------ DATA FOR THE TASK
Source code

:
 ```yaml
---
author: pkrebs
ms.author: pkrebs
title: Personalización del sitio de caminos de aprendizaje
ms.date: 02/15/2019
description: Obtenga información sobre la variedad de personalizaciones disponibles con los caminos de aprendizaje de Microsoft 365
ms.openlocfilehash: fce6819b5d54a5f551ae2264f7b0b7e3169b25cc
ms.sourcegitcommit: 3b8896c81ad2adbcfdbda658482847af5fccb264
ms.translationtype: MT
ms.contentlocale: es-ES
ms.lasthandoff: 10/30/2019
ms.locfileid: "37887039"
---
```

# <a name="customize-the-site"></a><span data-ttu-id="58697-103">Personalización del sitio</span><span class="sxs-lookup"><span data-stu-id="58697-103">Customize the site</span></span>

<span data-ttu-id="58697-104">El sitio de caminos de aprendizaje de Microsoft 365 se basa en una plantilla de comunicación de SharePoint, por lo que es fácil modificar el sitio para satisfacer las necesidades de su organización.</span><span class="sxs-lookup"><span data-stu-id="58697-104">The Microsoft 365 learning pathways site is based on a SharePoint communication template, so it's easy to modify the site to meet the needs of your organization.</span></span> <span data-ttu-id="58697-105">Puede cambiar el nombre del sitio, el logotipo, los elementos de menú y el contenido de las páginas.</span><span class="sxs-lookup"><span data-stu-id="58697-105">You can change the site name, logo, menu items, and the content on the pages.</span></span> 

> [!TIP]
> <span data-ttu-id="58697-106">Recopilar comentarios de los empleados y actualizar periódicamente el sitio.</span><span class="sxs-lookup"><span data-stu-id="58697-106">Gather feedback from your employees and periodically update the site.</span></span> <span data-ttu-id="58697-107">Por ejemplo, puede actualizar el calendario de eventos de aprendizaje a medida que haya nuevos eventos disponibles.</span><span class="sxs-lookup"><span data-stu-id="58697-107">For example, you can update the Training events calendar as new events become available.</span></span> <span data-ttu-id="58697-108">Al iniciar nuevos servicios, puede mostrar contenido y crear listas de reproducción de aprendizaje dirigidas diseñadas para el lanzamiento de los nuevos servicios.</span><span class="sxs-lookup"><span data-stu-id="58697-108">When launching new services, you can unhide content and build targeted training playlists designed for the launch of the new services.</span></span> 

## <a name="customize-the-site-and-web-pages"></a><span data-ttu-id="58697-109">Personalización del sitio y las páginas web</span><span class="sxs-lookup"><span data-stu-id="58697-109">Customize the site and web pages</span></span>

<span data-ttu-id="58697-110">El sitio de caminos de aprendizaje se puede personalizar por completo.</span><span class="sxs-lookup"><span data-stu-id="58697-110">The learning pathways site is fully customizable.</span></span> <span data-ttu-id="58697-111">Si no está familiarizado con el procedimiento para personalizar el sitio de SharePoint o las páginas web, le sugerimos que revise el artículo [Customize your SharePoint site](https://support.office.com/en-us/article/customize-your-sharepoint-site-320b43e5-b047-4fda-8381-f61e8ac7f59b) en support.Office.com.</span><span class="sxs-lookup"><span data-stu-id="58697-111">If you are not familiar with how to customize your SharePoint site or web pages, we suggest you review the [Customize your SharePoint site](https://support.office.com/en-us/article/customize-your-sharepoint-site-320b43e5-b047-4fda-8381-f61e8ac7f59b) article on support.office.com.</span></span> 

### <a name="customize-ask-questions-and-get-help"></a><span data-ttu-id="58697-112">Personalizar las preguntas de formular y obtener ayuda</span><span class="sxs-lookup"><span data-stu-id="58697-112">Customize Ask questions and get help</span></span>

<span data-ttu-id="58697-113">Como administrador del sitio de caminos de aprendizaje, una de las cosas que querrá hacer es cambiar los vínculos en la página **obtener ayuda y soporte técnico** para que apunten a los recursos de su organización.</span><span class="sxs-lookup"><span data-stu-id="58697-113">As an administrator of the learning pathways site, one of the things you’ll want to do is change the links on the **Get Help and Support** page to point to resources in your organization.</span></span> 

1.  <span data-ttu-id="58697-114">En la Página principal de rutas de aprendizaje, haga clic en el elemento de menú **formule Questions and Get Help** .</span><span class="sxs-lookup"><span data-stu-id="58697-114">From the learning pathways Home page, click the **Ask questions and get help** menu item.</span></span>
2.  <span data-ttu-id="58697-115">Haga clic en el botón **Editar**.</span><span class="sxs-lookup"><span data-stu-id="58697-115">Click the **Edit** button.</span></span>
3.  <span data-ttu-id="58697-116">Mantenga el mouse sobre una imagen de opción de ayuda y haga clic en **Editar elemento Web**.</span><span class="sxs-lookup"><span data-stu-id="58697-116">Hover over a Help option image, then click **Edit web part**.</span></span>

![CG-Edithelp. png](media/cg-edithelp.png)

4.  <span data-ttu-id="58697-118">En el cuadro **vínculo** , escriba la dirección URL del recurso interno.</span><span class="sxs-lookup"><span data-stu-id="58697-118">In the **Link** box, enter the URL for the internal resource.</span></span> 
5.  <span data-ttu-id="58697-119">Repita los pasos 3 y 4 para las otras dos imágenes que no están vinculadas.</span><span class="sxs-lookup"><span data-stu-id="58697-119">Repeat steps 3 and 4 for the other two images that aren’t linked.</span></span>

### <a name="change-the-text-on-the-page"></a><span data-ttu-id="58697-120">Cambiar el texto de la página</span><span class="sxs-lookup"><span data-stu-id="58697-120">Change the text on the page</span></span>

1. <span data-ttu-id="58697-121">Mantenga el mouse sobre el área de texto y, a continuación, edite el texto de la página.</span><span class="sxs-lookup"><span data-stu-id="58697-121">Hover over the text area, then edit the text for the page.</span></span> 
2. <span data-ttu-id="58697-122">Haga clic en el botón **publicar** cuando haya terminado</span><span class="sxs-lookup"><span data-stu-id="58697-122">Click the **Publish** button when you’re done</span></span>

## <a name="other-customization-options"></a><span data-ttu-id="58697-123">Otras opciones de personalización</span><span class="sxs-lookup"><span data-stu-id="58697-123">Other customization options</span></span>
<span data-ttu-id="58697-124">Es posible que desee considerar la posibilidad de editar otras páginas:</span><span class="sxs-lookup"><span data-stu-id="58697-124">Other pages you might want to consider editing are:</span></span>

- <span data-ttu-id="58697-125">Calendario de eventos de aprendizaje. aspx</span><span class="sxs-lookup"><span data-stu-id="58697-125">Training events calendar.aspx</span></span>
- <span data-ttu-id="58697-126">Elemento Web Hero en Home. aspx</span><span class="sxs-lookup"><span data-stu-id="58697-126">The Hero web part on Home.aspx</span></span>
------------
## EXERCISE OBJECTIVE
If a line of the material contains the word "aspx", pick it out and copy it.

## RESULT OF THE TASK
- <span data-ttu-id="58697-125">Calendario de eventos de aprendizaje. aspx</span><span class="sxs-lookup"><span data-stu-id="58697-125">Training events calendar.aspx</span></span>
- <span data-ttu-id="58697-126">Elemento Web Hero en Home. aspx</span><span class="sxs-lookup"><span data-stu-id="58697-126">The Hero web part on Home.aspx</span></span>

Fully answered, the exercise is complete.